LLMの応答はJSONフォーマットで返させる設計にしておくと、後続処理が安定する。たとえば[{"file": "src/api.ts", "line": 42, "severity": "error", "message": "nullチェックが不足しています。Optional Chainingを使用してください"}]のような構造で返させると、Octokitへの渡し方がシンプルになる。severityに応じてコメントのラベルを変え、errorは赤・warningは黄・infoは青で表示すると視覚的な優先度が一目でわかる。
レビューサマリーはPR全体へのコメントとして別途投稿する。「全体的な品質評価・主要な指摘事項3点・承認/修正要請の推奨判定」を含めると、レビュアーがAIのコメントを確認する前に全体像をつかめる。このサマリーがあることで、時間のないレビュアーでも30秒でPRの状況を把握できる。
チューニングと継続改善——3ヶ月で精度は別物になる
AIレビューの精度は使い続けることで向上する。最初の2週間は誤検知も多い。「これはprettierが自動フォーマットするからスタイル指摘は不要」「このファイルはテストコードなのでconsole.logは許可」といったプロジェクト固有の例外がシステムプロンプトに反映されていないためだ。

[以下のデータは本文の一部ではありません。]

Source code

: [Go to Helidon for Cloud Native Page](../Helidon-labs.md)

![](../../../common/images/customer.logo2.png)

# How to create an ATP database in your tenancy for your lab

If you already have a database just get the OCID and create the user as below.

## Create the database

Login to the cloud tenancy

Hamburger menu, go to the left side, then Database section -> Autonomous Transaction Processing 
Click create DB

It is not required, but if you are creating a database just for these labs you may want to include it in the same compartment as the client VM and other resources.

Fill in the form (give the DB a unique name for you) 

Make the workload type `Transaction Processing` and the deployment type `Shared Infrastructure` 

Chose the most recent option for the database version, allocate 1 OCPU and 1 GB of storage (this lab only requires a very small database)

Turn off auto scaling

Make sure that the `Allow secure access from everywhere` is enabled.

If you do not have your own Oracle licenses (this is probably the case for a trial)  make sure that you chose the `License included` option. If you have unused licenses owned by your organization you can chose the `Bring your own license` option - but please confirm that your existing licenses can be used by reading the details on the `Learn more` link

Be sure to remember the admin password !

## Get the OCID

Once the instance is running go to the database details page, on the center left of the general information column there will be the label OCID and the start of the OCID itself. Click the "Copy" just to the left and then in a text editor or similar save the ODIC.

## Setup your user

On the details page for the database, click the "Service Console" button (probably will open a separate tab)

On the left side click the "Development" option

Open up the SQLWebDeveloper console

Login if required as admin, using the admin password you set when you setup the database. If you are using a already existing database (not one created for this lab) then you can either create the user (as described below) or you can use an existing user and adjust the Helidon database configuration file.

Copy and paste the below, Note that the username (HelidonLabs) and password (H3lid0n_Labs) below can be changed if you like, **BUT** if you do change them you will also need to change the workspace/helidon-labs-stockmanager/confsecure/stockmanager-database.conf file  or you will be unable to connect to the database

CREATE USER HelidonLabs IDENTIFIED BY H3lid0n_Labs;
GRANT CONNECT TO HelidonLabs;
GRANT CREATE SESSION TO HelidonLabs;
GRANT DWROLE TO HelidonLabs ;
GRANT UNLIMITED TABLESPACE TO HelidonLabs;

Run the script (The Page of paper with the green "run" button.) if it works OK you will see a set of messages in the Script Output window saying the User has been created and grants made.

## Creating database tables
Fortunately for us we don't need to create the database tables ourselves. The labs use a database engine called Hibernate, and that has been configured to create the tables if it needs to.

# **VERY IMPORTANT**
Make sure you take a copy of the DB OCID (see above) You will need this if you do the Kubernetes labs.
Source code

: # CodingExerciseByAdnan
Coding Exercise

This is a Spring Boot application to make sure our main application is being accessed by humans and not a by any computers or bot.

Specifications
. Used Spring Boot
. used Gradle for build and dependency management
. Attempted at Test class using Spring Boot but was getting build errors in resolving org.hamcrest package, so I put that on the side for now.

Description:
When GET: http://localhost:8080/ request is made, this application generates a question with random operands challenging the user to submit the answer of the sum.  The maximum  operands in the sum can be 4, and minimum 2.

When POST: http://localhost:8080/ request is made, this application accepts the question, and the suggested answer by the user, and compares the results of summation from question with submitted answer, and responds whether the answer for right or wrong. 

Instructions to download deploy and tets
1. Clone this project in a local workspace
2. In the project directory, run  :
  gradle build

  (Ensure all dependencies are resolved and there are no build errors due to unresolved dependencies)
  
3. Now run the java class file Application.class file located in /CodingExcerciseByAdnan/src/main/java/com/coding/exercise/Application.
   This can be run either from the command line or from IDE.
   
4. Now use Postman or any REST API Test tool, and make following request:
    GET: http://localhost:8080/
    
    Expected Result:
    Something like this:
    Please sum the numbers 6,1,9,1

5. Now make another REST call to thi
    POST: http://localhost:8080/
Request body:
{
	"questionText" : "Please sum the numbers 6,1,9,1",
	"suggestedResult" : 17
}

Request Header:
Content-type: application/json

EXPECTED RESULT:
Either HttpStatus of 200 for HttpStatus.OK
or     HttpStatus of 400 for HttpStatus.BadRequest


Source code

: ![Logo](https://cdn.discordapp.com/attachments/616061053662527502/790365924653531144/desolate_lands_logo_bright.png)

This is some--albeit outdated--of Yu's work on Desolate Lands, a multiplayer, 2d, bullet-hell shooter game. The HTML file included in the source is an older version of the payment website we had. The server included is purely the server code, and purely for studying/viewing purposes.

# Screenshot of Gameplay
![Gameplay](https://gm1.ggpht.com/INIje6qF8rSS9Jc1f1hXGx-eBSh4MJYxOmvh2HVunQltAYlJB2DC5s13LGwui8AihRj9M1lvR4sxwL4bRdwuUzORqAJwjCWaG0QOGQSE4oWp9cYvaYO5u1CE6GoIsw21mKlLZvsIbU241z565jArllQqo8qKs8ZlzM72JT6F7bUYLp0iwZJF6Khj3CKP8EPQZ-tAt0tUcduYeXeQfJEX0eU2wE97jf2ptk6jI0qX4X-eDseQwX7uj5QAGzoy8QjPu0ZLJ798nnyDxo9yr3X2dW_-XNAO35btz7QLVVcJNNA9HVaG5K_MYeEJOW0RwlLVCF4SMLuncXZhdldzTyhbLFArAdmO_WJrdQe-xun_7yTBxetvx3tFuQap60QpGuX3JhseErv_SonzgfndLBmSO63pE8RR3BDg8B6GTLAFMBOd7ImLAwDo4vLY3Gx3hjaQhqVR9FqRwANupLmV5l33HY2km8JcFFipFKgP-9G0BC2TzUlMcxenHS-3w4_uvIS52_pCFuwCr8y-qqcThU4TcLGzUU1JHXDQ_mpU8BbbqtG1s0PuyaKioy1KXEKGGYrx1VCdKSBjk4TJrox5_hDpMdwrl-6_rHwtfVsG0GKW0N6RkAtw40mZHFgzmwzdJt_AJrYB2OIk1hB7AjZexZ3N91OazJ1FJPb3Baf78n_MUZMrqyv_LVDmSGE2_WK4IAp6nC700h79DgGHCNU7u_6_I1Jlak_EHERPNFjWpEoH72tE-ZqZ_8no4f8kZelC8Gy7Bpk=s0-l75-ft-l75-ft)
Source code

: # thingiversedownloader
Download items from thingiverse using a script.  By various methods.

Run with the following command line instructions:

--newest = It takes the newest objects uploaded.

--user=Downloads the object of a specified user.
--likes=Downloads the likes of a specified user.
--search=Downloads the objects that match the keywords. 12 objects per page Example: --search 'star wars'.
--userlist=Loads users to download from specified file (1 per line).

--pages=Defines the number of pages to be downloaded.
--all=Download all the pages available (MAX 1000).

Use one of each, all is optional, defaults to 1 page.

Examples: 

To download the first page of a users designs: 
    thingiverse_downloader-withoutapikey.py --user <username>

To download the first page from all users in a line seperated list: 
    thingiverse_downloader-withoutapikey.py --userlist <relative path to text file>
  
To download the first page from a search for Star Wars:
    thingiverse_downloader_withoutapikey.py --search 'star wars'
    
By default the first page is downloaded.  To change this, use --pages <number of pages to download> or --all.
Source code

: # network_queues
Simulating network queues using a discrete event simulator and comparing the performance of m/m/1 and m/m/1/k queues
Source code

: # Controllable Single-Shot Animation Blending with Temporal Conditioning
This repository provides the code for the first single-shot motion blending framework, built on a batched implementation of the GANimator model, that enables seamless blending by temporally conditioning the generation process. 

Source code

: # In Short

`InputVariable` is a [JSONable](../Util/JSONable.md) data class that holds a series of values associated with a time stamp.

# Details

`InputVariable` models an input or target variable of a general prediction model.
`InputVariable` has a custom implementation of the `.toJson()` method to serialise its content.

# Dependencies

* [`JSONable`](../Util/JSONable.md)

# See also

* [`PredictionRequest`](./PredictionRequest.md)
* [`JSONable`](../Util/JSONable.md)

毎週金曜日に15分、チームでAIのコメントを振り返る習慣を作ることをおすすめしたい。「役に立ったコメント」「無駄だったコメント」をメモして、翌週月曜日にシステムプロンプトを更新する。この小さなサイクルを1ヶ月続けると、AIがチームのコードスタイルをかなり正確に把握するようになる。実際、このサイクルを3ヶ月続けたあるチームでは、誤検知率が最初の週の35%から3ヶ月後には8%まで下がったという記録がある。
月に一度はレビューコメントの「採用率」をチームで評価することも重要だ。AIが指摘して実際に修正が入ったコメントの割合が採用率だ。採用率が高い指摘カテゴリはAIが得意な領域、採用率が低い指摘カテゴリはAIがまだ苦手な領域と判断できる。苦手な領域の指摘を減らすか、より具体的な判断基準をプロンプトに追加するかでバランスを取っていく。
最終的に目指すのは「AIのコメントを人間のレビュアーが信頼できる状態」だ。AIの指摘を無視するのが当たり前になってしまうと、自動化の意味がなくなる。AIが指摘したことは必ずレビュアーが確認し、却下する場合は理由をコメントする——そんなチルチャーが定着したとき、AIコードレビューは本当の力を発揮する。